[Dataset entries]
****

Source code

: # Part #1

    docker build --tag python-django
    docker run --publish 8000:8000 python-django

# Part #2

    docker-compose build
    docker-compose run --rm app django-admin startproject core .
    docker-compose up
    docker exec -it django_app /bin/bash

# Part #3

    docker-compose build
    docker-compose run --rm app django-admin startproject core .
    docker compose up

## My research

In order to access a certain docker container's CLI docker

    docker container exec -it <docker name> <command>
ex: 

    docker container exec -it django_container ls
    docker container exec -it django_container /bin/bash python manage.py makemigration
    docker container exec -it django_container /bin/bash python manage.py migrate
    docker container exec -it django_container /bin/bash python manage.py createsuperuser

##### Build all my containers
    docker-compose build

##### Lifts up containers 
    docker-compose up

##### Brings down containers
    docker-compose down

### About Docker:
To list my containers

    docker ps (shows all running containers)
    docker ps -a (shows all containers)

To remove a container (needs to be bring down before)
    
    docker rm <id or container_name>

****

__PROMPT__
Repeat, exactly as they stand, the line that contains "##### Brings down containers" and all the lines after it in the data above.

__TASK ANSWER__
##### Brings down containers
    docker-compose down

### About Docker:
To list my containers

    docker ps (shows all running containers)
    docker ps -a (shows all containers)

To remove a container (needs to be bring down before)
    
    docker rm <id or container_name>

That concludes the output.